The most engaging interpersonal dynamics are reserved for Sappho’s three heterosexual affairs. Alcaeus is the eternal soul mate who, like all good love interests, is mostly off-stage. Their love is perennially one step away from “happily ever after … ” by virtue of a Shakespearean catalog of tempests, misunderstandings and political infighting. Aesop, the fable-maker-an Egyptian stud, it turns out-is enamored of Sappho, and acts as her protector and companion for the bulk of her “middle period.” But his ardor is unrequited; Sappho thinks of him more as a friend.

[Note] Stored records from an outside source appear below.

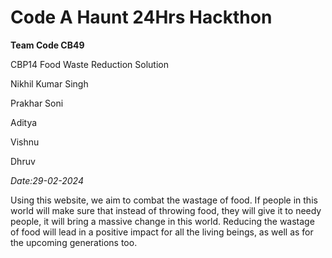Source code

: <h1>Code A Haunt 24Hrs Hackthon</h1>
<p><b>Team Code CB49</b></p>
<p>CBP14 Food Waste Reduction Solution</p>
<p>Nikhil Kumar Singh</p>
<p>Prakhar Soni</p>
<p>Aditya</p>
<p>Vishnu</p>
<p>Dhruv</p>
<i>Date:29-02-2024</i>
<p>Using this website, we aim to combat the wastage of food. If people in this world will make sure that instead of throwing food, they will give it to needy people, it will bring a massive change in this world. Reducing the wastage of food will lead in a positive impact for all the living beings, as well as for the upcoming generations too.</p>
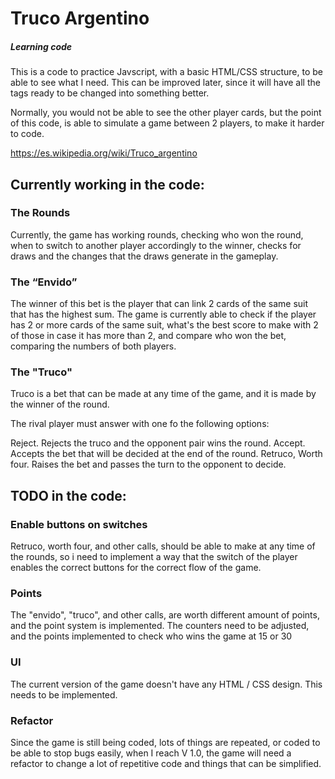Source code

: 
# Truco Argentino
##### Learning code

This is a code to practice Javscript, with a basic HTML/CSS structure, to be able to see what I need. This can be improved later, since it will have all the tags ready to be changed into something better.

Normally, you would not be able to see the other player cards, but the point of this code, is able to simulate a game between 2 players, to make it harder to code.

https://es.wikipedia.org/wiki/Truco_argentino

## Currently working in the code:

### The Rounds

Currently, the game has working rounds, checking who won the round, when to switch to another player accordingly to the winner, checks for draws and the changes that the draws generate in the gameplay.

### The “Envido”

The winner of this bet is the player that can link 2 cards of the same suit that has the highest sum. The game is currently able to check if the player has 2 or more cards of the same suit, what's the best score to make with 2 of those in case it has more than 2, and compare who won the bet, comparing the numbers of both players.

### The "Truco"

Truco is a bet that can be made at any time of the game, and it is made by the winner of the round.

The rival player must answer with one fo the following options:

Reject. Rejects the truco and the opponent pair wins the round.
Accept. Accepts the bet that will be decided at the end of the round.
Retruco, Worth four. Raises the bet and passes the turn to the opponent to decide.

## TODO in the code:

### Enable buttons on switches
Retruco, worth four, and other calls, should be able to make at any time of the rounds, so i need to implement a way that the switch of the player enables the correct buttons for the correct flow of the game.

### Points
The "envido", "truco", and other calls, are worth different amount of points, and the point system is implemented. The counters need to be adjusted, and the points implemented to check who wins the game at 15 or 30

### UI
The current version of the game doesn't have any HTML / CSS design. This needs to be implemented.

### Refactor
Since the game is still being coded, lots of things are repeated, or coded to be able to stop bugs easily, when I reach V 1.0, the game will need a refactor to change a lot of repetitive code and things that can be simplified.






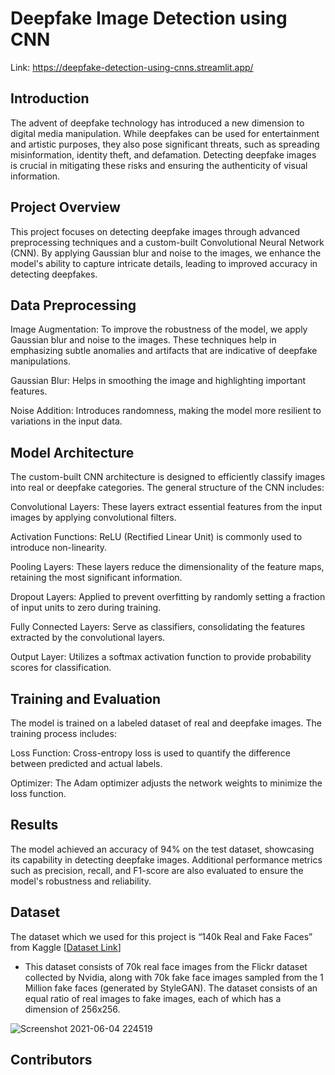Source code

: # Deepfake Image Detection using CNN

Link: https://deepfake-detection-using-cnns.streamlit.app/

## Introduction

The advent of deepfake technology has introduced a new dimension to digital media manipulation. While deepfakes can be used for entertainment and artistic purposes, they also pose significant threats, such as spreading misinformation, identity theft, and defamation. Detecting deepfake images is crucial in mitigating these risks and ensuring the authenticity of visual information.

## Project Overview

This project focuses on detecting deepfake images through advanced preprocessing techniques and a custom-built Convolutional Neural Network (CNN). By applying Gaussian blur and noise to the images, we enhance the model's ability to capture intricate details, leading to improved accuracy in detecting deepfakes.

## Data Preprocessing

Image Augmentation: To improve the robustness of the model, we apply Gaussian blur and noise to the images. These techniques help in emphasizing subtle anomalies and artifacts that are indicative of deepfake manipulations.
      
Gaussian Blur: Helps in smoothing the image and highlighting important features.

Noise Addition: Introduces randomness, making the model more resilient to variations in the input data.

## Model Architecture

The custom-built CNN architecture is designed to efficiently classify images into real or deepfake categories. The general structure of the CNN includes:

  Convolutional Layers: These layers extract essential features from the input images by applying convolutional filters.
  
  Activation Functions: ReLU (Rectified Linear Unit) is commonly used to introduce non-linearity.
  
  Pooling Layers: These layers reduce the dimensionality of the feature maps, retaining the most significant information.
  
  Dropout Layers: Applied to prevent overfitting by randomly setting a fraction of input units to zero during training.
  
  Fully Connected Layers: Serve as classifiers, consolidating the features extracted by the convolutional layers.
  
  Output Layer: Utilizes a softmax activation function to provide probability scores for classification.

## Training and Evaluation

The model is trained on a labeled dataset of real and deepfake images. The training process includes:

Loss Function: Cross-entropy loss is used to quantify the difference between predicted and actual labels.

Optimizer: The Adam optimizer adjusts the network weights to minimize the loss function.

## Results

The model achieved an accuracy of 94% on the test dataset, showcasing its capability in detecting deepfake images. Additional performance metrics such as precision, recall, and F1-score are also evaluated to ensure the model's robustness and reliability.

## Dataset
The dataset which we used for this project is “140k Real and Fake Faces” from Kaggle [[Dataset Link](https://www.kaggle.com/xhlulu/140k-real-and-fake-faces)]
* This dataset consists of 70k real face images from the Flickr dataset collected by Nvidia, along with 70k fake face images sampled from the 1 Million fake faces (generated by StyleGAN). The dataset consists of an equal ratio of real images to fake images, each of which has a dimension of 256x256.

![Screenshot 2021-06-04 224519](https://user-images.githubusercontent.com/51471876/120840750-3fb54300-c588-11eb-8849-e81bd4ea1b38.png)

## Contributors


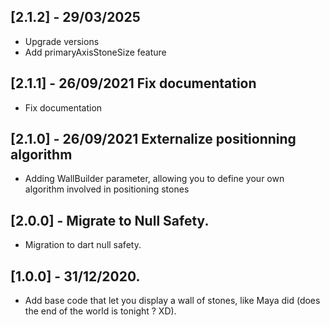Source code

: ## [2.1.2] - 29/03/2025 
* Upgrade versions
* Add primaryAxisStoneSize feature
## [2.1.1] - 26/09/2021 Fix documentation
* Fix documentation

## [2.1.0] - 26/09/2021 Externalize positionning algorithm
* Adding WallBuilder parameter, allowing you to define your own algorithm involved in positioning stones

## [2.0.0] - Migrate to Null Safety.
* Migration to dart null safety.


## [1.0.0] - 31/12/2020.

* Add base code that let you display a wall of stones, like Maya did (does the end of the world is tonight ? XD).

Predictably, when she takes an eventual tumble with Aesop, it’s a moment of weakness (cold feet), when she’s on the verge of making a “real commitment” to Alcaeus. In Sappho’s late period, she’s tempted by young, beautiful Phaon, and indulges a kind of Roman Spring of Mrs. Stone . Unlike Mrs. Stone, though, Sappho doesn’t lose her heart. She sees through the bewitching youth, bequeaths him instead to her daughter, and extricates herself with a final leap to freedom.
Ms. Jong’s warm-blooded Sappho, with her writer’s block and 21st-century neuroses, is less “Sapphic” than she is a champion of squirmy physicality, epic love and-best of all-heroic nonconformity.
Minna Proctor is working on a book for Viking about the idea of spiritual calling.